To start with, note that the convergents $\frac{p}q$ of the continued fraction to $\frac{1}{2\pi}$ have that $|p-\frac{1}{2\pi}q| < \frac{1}q$ by combining Dirichlet's approximation theorem with the knowledge that convergents minimize the quantity on the left hand side over all smaller $q$. There must be infinitely many convergents with odd denominator, since denominators of consecutive convergents are coprime. Suppressing constants, we can then say that for some $c$, there must exist infinitely many odd $a$ such that $\frac{1}{|1-e^{-ia}|} > ac$.
The usual formula for geometric series tells us that
$$1+e^{-ia}+e^{-2ia}+\ldots + e^{-(n-1)ia} = \frac{1 - e^{-nia}}{1-e^{-ia}}.$$
We will use this to show that some $g_n$ have many Fourier coefficients of size at least $c$, which requires selecting odd integers is that $1-e^{-ia}$ is small and then selecting $n$ such that $e^{-nia}$ is near $-1$ for all the selected $a$.

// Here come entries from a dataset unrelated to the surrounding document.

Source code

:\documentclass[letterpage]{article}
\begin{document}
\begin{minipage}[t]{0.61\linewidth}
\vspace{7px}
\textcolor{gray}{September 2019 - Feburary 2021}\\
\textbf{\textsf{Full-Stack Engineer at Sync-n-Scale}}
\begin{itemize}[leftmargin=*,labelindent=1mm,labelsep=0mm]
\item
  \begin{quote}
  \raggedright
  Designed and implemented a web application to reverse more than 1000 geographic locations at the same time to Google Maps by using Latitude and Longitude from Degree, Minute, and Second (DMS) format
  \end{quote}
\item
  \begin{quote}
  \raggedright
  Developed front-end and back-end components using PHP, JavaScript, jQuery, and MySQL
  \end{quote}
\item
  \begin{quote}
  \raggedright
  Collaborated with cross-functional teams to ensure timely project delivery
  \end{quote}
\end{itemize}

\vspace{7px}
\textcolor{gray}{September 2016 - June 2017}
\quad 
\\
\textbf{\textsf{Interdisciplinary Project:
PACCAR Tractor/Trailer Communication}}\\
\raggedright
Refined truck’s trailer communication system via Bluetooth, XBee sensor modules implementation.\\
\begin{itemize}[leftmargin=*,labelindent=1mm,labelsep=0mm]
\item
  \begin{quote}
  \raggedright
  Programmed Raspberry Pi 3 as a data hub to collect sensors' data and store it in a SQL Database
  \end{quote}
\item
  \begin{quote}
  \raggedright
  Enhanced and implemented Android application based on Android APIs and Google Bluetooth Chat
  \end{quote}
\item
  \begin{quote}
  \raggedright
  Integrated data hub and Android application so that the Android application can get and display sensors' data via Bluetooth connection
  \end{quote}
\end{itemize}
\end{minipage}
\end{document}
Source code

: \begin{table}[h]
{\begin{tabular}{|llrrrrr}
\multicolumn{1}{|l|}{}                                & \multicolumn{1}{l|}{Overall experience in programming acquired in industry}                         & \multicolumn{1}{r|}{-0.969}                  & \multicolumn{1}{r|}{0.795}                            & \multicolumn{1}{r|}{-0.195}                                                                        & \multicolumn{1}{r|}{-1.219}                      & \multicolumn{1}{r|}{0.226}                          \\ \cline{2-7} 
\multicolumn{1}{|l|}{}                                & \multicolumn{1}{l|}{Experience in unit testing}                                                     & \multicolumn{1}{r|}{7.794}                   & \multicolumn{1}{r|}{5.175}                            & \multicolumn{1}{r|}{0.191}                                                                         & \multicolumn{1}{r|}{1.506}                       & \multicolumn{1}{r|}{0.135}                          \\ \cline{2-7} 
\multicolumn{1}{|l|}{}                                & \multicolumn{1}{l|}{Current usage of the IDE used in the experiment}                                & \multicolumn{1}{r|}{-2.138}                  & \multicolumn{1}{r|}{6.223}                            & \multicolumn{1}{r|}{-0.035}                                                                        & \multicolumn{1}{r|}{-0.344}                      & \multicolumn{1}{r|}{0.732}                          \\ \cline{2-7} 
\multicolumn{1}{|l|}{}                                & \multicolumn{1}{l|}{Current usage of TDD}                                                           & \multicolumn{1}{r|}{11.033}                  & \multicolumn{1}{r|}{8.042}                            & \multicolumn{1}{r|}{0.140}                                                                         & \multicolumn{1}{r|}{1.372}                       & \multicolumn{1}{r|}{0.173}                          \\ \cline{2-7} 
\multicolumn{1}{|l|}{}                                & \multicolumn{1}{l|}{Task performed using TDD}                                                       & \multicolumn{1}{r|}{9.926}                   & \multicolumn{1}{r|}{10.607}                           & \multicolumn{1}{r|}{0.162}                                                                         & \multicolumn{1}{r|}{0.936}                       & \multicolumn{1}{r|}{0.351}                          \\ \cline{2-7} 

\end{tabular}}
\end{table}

Lemma: For any finite set $a_1,\ldots,a_k$ of odd integers and any $\varepsilon$, there exists some $n$ such that $|1+e^{-nia_k}| < \varepsilon$ for all $k$.
Proof: By a similar argument about approximations as was previously used, we can find an integer $n$ that is arbitrarily close to an odd multiple of $\pi$. Note that if a real number $r$ is within $\varepsilon$ of an odd multiple of $\pi$, then for any odd integer $a$, the value $ar$ is within $a\varepsilon$ of an odd multiple of $\pi$. Since the $a_k$ are fixed and finite, we may, by choosing $n$ sufficiently close to an odd multiple of $\pi$ ensure that all the values $na_k$ are arbitrarily close to odd multiples of $\pi$. The lemma immediately follows.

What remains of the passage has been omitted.